Assignment:
Your answer must be the full set of entries, repeated exactly.

Source texts of formatted documents:
----------
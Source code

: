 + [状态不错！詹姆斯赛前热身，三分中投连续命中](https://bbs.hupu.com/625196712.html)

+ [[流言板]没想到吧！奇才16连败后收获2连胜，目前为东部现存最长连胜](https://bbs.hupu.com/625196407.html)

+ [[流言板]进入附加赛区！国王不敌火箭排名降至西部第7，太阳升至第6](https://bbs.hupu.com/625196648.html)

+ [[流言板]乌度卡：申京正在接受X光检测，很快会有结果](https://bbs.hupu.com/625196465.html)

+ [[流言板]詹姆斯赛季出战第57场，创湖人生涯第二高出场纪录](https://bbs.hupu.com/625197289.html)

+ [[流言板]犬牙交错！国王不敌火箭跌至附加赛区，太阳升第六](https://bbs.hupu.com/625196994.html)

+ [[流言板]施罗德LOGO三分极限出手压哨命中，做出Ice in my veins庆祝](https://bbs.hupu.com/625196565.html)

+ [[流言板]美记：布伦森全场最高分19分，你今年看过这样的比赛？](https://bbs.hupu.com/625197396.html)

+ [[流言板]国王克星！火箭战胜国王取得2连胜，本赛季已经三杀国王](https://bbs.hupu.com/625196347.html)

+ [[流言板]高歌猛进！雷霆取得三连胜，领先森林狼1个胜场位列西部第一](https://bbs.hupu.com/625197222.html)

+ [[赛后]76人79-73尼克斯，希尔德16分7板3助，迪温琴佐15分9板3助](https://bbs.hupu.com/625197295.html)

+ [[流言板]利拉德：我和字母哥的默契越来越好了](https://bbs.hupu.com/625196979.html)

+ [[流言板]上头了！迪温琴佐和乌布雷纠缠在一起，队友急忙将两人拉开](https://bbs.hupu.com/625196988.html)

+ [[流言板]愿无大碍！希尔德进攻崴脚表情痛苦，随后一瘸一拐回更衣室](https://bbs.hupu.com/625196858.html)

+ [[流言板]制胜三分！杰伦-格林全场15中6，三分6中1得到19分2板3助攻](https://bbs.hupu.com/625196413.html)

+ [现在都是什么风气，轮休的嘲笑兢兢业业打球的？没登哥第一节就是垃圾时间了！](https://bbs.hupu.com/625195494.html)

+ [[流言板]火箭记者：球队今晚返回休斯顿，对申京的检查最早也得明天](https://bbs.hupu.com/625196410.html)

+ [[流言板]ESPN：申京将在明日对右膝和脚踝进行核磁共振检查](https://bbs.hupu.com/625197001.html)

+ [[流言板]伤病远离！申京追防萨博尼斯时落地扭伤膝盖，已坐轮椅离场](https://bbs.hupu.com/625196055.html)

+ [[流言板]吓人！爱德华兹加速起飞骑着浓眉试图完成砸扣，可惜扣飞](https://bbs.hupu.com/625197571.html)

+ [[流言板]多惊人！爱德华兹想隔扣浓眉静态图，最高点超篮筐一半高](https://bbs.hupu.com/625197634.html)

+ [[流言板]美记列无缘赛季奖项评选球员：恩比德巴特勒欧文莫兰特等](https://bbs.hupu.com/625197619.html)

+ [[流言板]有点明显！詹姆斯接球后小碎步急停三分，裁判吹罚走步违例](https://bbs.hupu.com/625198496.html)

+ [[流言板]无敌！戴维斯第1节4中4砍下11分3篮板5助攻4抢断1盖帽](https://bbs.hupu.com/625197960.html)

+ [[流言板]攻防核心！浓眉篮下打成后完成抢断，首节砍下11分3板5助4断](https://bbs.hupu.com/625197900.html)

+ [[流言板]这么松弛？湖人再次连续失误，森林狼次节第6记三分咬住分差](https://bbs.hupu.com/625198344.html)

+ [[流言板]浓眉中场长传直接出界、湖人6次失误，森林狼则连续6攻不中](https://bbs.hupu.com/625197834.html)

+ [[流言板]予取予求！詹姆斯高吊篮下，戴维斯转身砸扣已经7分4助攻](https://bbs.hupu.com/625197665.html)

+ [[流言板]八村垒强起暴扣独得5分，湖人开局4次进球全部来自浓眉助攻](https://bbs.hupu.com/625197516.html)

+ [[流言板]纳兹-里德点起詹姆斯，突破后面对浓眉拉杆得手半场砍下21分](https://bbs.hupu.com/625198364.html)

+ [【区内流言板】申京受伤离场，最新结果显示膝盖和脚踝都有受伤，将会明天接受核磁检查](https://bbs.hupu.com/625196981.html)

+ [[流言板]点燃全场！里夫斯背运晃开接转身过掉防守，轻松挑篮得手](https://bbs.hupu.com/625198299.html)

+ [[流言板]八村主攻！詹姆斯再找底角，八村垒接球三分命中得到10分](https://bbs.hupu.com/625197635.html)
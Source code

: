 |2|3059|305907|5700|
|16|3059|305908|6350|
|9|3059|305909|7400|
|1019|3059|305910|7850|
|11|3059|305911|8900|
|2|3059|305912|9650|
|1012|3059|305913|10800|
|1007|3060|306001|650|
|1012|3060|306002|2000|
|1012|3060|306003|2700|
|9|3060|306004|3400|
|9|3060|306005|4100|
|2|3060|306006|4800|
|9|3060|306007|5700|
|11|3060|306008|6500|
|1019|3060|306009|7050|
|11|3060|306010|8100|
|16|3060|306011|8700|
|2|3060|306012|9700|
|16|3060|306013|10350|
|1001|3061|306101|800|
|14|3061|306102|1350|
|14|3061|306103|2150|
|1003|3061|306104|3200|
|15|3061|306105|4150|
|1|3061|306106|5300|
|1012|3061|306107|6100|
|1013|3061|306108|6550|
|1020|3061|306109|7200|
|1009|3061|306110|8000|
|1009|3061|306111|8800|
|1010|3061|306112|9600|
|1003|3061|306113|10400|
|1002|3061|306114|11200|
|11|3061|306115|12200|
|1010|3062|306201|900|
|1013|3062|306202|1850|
----------
Output for this task:
Source code

: + [状态不错！詹姆斯赛前热身，三分中投连续命中](https://bbs.hupu.com/625196712.html)

+ [[流言板]没想到吧！奇才16连败后收获2连胜，目前为东部现存最长连胜](https://bbs.hupu.com/625196407.html)

+ [[流言板]进入附加赛区！国王不敌火箭排名降至西部第7，太阳升至第6](https://bbs.hupu.com/625196648.html)

+ [[流言板]乌度卡：申京正在接受X光检测，很快会有结果](https://bbs.hupu.com/625196465.html)

+ [[流言板]詹姆斯赛季出战第57场，创湖人生涯第二高出场纪录](https://bbs.hupu.com/625197289.html)

+ [[流言板]犬牙交错！国王不敌火箭跌至附加赛区，太阳升第六](https://bbs.hupu.com/625196994.html)

+ [[流言板]施罗德LOGO三分极限出手压哨命中，做出Ice in my veins庆祝](https://bbs.hupu.com/625196565.html)

+ [[流言板]美记：布伦森全场最高分19分，你今年看过这样的比赛？](https://bbs.hupu.com/625197396.html)

+ [[流言板]国王克星！火箭战胜国王取得2连胜，本赛季已经三杀国王](https://bbs.hupu.com/625196347.html)

+ [[流言板]高歌猛进！雷霆取得三连胜，领先森林狼1个胜场位列西部第一](https://bbs.hupu.com/625197222.html)

+ [[赛后]76人79-73尼克斯，希尔德16分7板3助，迪温琴佐15分9板3助](https://bbs.hupu.com/625197295.html)

+ [[流言板]利拉德：我和字母哥的默契越来越好了](https://bbs.hupu.com/625196979.html)

+ [[流言板]上头了！迪温琴佐和乌布雷纠缠在一起，队友急忙将两人拉开](https://bbs.hupu.com/625196988.html)

+ [[流言板]愿无大碍！希尔德进攻崴脚表情痛苦，随后一瘸一拐回更衣室](https://bbs.hupu.com/625196858.html)

+ [[流言板]制胜三分！杰伦-格林全场15中6，三分6中1得到19分2板3助攻](https://bbs.hupu.com/625196413.html)

+ [现在都是什么风气，轮休的嘲笑兢兢业业打球的？没登哥第一节就是垃圾时间了！](https://bbs.hupu.com/625195494.html)

+ [[流言板]火箭记者：球队今晚返回休斯顿，对申京的检查最早也得明天](https://bbs.hupu.com/625196410.html)

+ [[流言板]ESPN：申京将在明日对右膝和脚踝进行核磁共振检查](https://bbs.hupu.com/625197001.html)

+ [[流言板]伤病远离！申京追防萨博尼斯时落地扭伤膝盖，已坐轮椅离场](https://bbs.hupu.com/625196055.html)

+ [[流言板]吓人！爱德华兹加速起飞骑着浓眉试图完成砸扣，可惜扣飞](https://bbs.hupu.com/625197571.html)

+ [[流言板]多惊人！爱德华兹想隔扣浓眉静态图，最高点超篮筐一半高](https://bbs.hupu.com/625197634.html)

+ [[流言板]美记列无缘赛季奖项评选球员：恩比德巴特勒欧文莫兰特等](https://bbs.hupu.com/625197619.html)

+ [[流言板]有点明显！詹姆斯接球后小碎步急停三分，裁判吹罚走步违例](https://bbs.hupu.com/625198496.html)

+ [[流言板]无敌！戴维斯第1节4中4砍下11分3篮板5助攻4抢断1盖帽](https://bbs.hupu.com/625197960.html)

+ [[流言板]攻防核心！浓眉篮下打成后完成抢断，首节砍下11分3板5助4断](https://bbs.hupu.com/625197900.html)

+ [[流言板]这么松弛？湖人再次连续失误，森林狼次节第6记三分咬住分差](https://bbs.hupu.com/625198344.html)

+ [[流言板]浓眉中场长传直接出界、湖人6次失误，森林狼则连续6攻不中](https://bbs.hupu.com/625197834.html)

+ [[流言板]予取予求！詹姆斯高吊篮下，戴维斯转身砸扣已经7分4助攻](https://bbs.hupu.com/625197665.html)

+ [[流言板]八村垒强起暴扣独得5分，湖人开局4次进球全部来自浓眉助攻](https://bbs.hupu.com/625197516.html)

+ [[流言板]纳兹-里德点起詹姆斯，突破后面对浓眉拉杆得手半场砍下21分](https://bbs.hupu.com/625198364.html)

+ [【区内流言板】申京受伤离场，最新结果显示膝盖和脚踝都有受伤，将会明天接受核磁检查](https://bbs.hupu.com/625196981.html)

+ [[流言板]点燃全场！里夫斯背运晃开接转身过掉防守，轻松挑篮得手](https://bbs.hupu.com/625198299.html)

+ [[流言板]八村主攻！詹姆斯再找底角，八村垒接球三分命中得到10分](https://bbs.hupu.com/625197635.html)
Source code

: |2|3059|305907|5700|
|16|3059|305908|6350|
|9|3059|305909|7400|
|1019|3059|305910|7850|
|11|3059|305911|8900|
|2|3059|305912|9650|
|1012|3059|305913|10800|
|1007|3060|306001|650|
|1012|3060|306002|2000|
|1012|3060|306003|2700|
|9|3060|306004|3400|
|9|3060|306005|4100|
|2|3060|306006|4800|
|9|3060|306007|5700|
|11|3060|306008|6500|
|1019|3060|306009|7050|
|11|3060|306010|8100|
|16|3060|306011|8700|
|2|3060|306012|9700|
|16|3060|306013|10350|
|1001|3061|306101|800|
|14|3061|306102|1350|
|14|3061|306103|2150|
|1003|3061|306104|3200|
|15|3061|306105|4150|
|1|3061|306106|5300|
|1012|3061|306107|6100|
|1013|3061|306108|6550|
|1020|3061|306109|7200|
|1009|3061|306110|8000|
|1009|3061|306111|8800|
|1010|3061|306112|9600|
|1003|3061|306113|10400|
|1002|3061|306114|11200|
|11|3061|306115|12200|
|1010|3062|306201|900|
|1013|3062|306202|1850|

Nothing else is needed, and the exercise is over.